He paused briefly to get his bearings. Every sense was alert to danger. His heart was thundering in his chest, almost suffocating him in its intensity, and the night air fanned the sweat that drenched his body. No landmark was recognisable amongst the towering oaks. He swung round scanning the landscape. His eyes, accustomed to the darkness, detected a thinning in the trees to his right. On the wind blowing from the direction of the moor he could smell the dankness of peat and gorse. That way lay treacherous bogs that could suck a man into their cold embrace if he lost his way on the secret tracks.
Fear tightened his throat, tasting bitter as bile, and his rasping breath echoed in his ears. It was not caused by panic that tonight could end in his death, although that was a possibility; it was dread that retribution would be denied him. Defeat was not an option he would consider. Too much depended on the outcome of this confrontation. Loyalty to his family made his own life insignificant. He owed it to those dear to him who had sacrificed their lives to uphold the family honour and pride. Tonight justice demanded revenge.
Ahead of him the sound of a body crashing through the undergrowth was easily discernible.
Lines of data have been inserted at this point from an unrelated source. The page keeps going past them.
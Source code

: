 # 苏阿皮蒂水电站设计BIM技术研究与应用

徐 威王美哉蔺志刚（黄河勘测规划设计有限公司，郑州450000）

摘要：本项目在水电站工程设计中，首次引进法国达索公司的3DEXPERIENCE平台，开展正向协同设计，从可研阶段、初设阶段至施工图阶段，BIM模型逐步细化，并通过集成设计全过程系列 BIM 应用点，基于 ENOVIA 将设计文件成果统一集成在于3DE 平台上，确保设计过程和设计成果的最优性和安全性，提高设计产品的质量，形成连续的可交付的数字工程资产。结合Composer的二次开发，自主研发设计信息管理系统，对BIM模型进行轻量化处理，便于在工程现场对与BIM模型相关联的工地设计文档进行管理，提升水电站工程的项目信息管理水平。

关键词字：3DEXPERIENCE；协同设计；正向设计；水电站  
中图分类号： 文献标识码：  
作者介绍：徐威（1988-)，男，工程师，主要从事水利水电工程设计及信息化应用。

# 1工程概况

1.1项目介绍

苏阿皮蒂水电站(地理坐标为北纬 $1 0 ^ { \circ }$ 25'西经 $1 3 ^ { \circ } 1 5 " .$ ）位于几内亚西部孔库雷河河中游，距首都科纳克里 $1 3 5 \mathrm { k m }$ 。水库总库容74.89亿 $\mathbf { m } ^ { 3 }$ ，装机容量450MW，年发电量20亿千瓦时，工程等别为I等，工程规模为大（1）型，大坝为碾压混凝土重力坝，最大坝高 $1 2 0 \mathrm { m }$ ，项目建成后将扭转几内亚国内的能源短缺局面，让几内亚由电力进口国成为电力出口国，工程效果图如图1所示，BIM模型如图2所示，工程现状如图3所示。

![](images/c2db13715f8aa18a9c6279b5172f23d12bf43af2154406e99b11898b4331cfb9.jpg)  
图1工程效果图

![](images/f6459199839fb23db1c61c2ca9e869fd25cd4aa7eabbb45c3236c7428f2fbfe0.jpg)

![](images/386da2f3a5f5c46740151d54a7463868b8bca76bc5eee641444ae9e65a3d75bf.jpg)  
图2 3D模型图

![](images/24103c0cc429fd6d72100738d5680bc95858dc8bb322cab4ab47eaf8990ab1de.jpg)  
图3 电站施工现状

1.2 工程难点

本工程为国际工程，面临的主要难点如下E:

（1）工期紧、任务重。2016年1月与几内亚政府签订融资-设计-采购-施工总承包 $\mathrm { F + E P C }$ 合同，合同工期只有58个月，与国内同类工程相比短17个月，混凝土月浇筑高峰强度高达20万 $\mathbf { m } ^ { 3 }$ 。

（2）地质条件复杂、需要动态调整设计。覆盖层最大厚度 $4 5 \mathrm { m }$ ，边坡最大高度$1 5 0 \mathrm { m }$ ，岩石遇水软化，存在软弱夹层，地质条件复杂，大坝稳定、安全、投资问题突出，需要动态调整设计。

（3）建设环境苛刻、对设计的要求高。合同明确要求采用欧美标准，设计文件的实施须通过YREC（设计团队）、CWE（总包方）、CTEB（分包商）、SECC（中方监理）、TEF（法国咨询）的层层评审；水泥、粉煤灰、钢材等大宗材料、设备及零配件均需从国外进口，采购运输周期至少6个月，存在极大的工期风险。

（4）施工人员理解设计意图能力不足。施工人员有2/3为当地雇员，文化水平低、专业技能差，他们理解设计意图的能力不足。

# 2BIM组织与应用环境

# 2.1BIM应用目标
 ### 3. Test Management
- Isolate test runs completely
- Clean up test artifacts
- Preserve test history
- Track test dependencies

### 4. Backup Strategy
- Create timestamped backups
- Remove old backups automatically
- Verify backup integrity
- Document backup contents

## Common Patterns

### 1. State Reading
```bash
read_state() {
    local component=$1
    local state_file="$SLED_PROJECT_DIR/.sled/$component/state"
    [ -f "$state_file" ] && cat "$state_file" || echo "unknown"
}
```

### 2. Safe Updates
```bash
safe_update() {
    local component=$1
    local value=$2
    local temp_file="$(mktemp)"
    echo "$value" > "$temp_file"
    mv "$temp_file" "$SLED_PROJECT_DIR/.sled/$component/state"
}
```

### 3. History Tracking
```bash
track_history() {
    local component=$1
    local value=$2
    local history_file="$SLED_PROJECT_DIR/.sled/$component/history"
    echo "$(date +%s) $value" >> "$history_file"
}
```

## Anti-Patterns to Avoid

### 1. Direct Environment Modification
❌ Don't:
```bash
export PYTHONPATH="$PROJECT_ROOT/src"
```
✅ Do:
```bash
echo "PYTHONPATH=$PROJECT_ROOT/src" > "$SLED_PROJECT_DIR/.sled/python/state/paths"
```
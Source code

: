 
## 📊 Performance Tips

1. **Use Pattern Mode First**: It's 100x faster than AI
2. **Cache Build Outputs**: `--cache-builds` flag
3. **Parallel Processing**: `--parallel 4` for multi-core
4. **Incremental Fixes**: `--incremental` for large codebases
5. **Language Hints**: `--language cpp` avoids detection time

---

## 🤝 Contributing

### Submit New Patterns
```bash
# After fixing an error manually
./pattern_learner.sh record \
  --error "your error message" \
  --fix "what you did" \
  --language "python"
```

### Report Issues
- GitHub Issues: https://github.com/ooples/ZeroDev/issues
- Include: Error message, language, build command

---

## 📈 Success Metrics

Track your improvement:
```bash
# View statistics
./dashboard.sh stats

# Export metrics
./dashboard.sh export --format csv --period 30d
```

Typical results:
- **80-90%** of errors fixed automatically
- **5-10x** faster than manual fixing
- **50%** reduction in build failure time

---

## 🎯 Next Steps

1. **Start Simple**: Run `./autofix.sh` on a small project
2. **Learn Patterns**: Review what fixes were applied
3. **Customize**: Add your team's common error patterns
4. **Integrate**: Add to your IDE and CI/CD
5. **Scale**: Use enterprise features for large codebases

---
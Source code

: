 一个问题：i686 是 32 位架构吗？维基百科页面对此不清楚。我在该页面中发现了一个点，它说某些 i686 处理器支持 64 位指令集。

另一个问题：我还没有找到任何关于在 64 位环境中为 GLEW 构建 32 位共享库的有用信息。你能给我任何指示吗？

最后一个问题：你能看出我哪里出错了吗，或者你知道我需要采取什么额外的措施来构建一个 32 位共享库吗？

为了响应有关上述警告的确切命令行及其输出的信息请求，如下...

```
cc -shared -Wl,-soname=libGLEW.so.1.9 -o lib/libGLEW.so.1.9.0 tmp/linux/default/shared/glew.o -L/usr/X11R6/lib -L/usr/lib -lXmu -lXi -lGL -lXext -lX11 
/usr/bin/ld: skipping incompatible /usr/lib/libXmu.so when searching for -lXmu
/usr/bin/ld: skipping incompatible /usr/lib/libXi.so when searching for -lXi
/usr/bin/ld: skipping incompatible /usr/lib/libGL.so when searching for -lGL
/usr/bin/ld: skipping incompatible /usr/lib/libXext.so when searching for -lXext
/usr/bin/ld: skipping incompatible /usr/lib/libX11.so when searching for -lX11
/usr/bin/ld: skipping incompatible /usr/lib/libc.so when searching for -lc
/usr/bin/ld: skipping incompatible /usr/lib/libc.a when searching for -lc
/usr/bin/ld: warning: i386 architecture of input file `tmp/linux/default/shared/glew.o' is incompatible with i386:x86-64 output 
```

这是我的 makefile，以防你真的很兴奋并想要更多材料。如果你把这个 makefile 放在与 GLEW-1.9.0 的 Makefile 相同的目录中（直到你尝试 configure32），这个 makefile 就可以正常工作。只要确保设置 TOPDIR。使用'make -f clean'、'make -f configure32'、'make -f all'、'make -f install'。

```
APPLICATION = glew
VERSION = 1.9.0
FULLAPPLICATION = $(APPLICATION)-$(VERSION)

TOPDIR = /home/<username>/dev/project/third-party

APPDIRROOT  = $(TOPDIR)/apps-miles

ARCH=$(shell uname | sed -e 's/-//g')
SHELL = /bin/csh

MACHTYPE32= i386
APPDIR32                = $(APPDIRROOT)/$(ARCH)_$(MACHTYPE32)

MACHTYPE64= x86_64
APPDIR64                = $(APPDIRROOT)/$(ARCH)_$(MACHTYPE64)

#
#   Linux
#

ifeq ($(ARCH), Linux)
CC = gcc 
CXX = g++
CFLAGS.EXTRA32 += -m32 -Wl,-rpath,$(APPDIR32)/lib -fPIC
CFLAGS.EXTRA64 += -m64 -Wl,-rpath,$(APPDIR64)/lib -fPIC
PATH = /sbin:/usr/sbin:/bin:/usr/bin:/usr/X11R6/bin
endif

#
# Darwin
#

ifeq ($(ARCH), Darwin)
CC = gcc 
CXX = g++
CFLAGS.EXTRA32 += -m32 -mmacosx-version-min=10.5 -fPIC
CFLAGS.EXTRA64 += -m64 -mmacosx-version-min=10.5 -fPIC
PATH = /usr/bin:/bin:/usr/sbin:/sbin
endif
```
It was closer, the pace unrelenting, driven by desperation.
There could be no escape. Destiny had dealt its hand. The confrontation was long overdue.
He increased his speed. The mist thinned, revealing the figure of a thickset man. Adam raised his pistol and drew back the firing hammer. 'Stop or I shoot!'
The form lunged into the veil of surrounding bracken, diving to the ground. The thickening mist further obscured Adam's vision and an eerie stillness hung over the wood. Then a burst of coarse laughter was followed by a challenge.
'Loveday, are you ready to die!' his tormentor bellowed.
Adam clutched the pistol, his arm outstretched ready to fire as he slowly circled, searching for sight of his enemy.
Without warning the figure attacked from behind. Adam's legs were kicked from under him and he fell to the ground. Instinctively he rolled, but as he came up on his knee to rise, a pistol was cocked close to his ear. Time spun out and expanded with ethereal slowness. Harry Sawle's face was a foot from his own, the pistol barrel cold against Adam's temple. Hatred contorted the smuggler's features. They had been adversaries for years. Was this how it was to end? It was Adam's last thought before the trigger was pulled.
There was no blinding flash, just an ominous click. The weapon had misfired. Adam sprang to his feet, his hands reaching for Sawle's throat, and the two men fell to the ground with Adam's weight on top of the smuggler. His fingers pressed harder. Sawle's eyes bulged with terror, his hands on Adam's arms rapidly losing their strength. This was the moment of Adam's triumph. Sawle would die for his part in Edward Loveday's death, and for the brutality he had inflicted on other members of Adam's family.
'Adam, stop!'
The voice shocked him into loosening the pressure of his fingers. Sawle lay unmoving on the ground beneath him, but his harsh gasps for breath told that he was still alive. Adam stared at the shadowy figure emerging out of the mist.
'There is no honour in murder. This man is not worth you endangering your immortal soul. Only the law can judge him and claim his life.'
Adam cried out. He was shaking violently as he stared into the darkness where the vision of his father had been. But now there was no man. No mist. No trees. No body lying prone beneath his hands. Only a memory of mocking laughter.
'Good Lord, Adam, you look as though you have seen a ghost.' His wife Senara was gently shaking his shoulders as she sat up in bed next to him.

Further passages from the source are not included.